WORK INSTRUCTIONS
Up to and including the line with "- Buscar todas", restate the records below word for word, beginning with their first line.

RECORD EXCERPTS
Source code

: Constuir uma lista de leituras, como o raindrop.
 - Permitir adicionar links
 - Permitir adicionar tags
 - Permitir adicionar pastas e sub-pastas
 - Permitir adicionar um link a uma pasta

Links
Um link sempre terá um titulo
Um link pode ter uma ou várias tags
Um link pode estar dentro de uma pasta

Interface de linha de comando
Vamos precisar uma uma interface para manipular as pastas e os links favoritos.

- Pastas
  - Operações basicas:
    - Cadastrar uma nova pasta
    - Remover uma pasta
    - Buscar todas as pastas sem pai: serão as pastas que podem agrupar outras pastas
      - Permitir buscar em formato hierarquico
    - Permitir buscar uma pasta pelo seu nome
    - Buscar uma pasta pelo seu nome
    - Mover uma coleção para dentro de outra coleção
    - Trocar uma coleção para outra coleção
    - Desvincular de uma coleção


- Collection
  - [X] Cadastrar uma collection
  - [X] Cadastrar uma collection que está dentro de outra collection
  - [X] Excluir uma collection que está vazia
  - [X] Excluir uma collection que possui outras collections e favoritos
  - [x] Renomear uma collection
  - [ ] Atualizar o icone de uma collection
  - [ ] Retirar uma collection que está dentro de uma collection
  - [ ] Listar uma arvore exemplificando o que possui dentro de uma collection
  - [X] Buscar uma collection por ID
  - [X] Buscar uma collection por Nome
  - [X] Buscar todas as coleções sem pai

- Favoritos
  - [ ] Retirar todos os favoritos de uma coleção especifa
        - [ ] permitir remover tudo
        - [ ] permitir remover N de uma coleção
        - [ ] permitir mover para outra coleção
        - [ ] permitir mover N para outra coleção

ANSWER BOX
Source code

: Constuir uma lista de leituras, como o raindrop.
 - Permitir adicionar links
 - Permitir adicionar tags
 - Permitir adicionar pastas e sub-pastas
 - Permitir adicionar um link a uma pasta

Links
Um link sempre terá um titulo
Um link pode ter uma ou várias tags
Um link pode estar dentro de uma pasta

Interface de linha de comando
Vamos precisar uma uma interface para manipular as pastas e os links favoritos.

- Pastas
  - Operações basicas:
    - Cadastrar uma nova pasta
    - Remover uma pasta
    - Buscar todas as pastas sem pai: serão as pastas que podem agrupar outras pastas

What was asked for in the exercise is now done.